Ship reliable, typed real-time traffic updates without the guesswork

If you maintain a large mapping application or a fleet-tracking backend, you know the pain: noisy, untyped event streams, clients that silently break on schema changes, and unpredictable scaling when rush-hour traffic spikes arrive. In 2026, teams expect not just low latency but strong type safety, predictable backpressure handling, and observability across distributed services.

This guide gives a practical, event-driven approach to building real-time traffic and incident reporting in TypeScript. It compares WebSockets, Server-Sent Events (SSE), and WebRTC data channels for common traffic use cases, shows how to design typed event contracts using discriminated unions and protobuf, and explains patterns for scalability, versioning, and resiliency used by production systems today.

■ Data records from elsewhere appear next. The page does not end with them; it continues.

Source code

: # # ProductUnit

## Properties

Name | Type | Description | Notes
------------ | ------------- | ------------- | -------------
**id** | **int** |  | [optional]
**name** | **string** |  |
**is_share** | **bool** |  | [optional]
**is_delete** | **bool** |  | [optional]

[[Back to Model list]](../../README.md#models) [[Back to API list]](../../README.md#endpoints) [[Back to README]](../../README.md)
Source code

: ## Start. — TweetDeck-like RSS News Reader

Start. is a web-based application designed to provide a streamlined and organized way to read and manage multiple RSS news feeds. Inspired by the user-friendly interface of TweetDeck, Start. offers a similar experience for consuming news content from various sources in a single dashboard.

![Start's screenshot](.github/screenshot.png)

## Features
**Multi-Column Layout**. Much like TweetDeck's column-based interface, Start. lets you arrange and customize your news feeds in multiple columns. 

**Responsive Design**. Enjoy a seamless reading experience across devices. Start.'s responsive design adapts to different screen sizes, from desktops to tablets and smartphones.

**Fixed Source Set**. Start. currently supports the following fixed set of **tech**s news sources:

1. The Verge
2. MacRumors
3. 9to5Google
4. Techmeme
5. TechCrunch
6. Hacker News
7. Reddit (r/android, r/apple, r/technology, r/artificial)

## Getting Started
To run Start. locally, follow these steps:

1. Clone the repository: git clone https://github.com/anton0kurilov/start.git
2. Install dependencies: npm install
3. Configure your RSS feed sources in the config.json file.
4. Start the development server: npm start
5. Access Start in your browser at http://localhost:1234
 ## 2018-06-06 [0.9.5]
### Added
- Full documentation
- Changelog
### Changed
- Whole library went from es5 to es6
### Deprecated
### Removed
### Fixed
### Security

The fastest path to a robust system is a hybrid strategy: use a typed WebSocket layer for bidirectional signaling and subscription control, fall back to SSE for simple one-way feeds, and use WebRTC data channels for peer-assisted low-latency updates between nearby clients. Persist and fan out events through a message broker (Kafka, NATS, or Redis Streams) and serialize payloads with protobuf for compact, forward-compatible messages.

Key takeaways:

  • Define a single source of truth for event schemas and generate TypeScript types via codegen (ts-proto or protobuf-ts).
  • Start with a snapshot + delta model to reconcile client state after reconnects.
  • Use brokers and sticky routing to scale WebSocket stateful connections horizontally.
  • Implement versioning and schema evolution via protobuf optional fields and discriminants.
  • Monitor MQ lag and backpressure and emit client-level ACKs where needed.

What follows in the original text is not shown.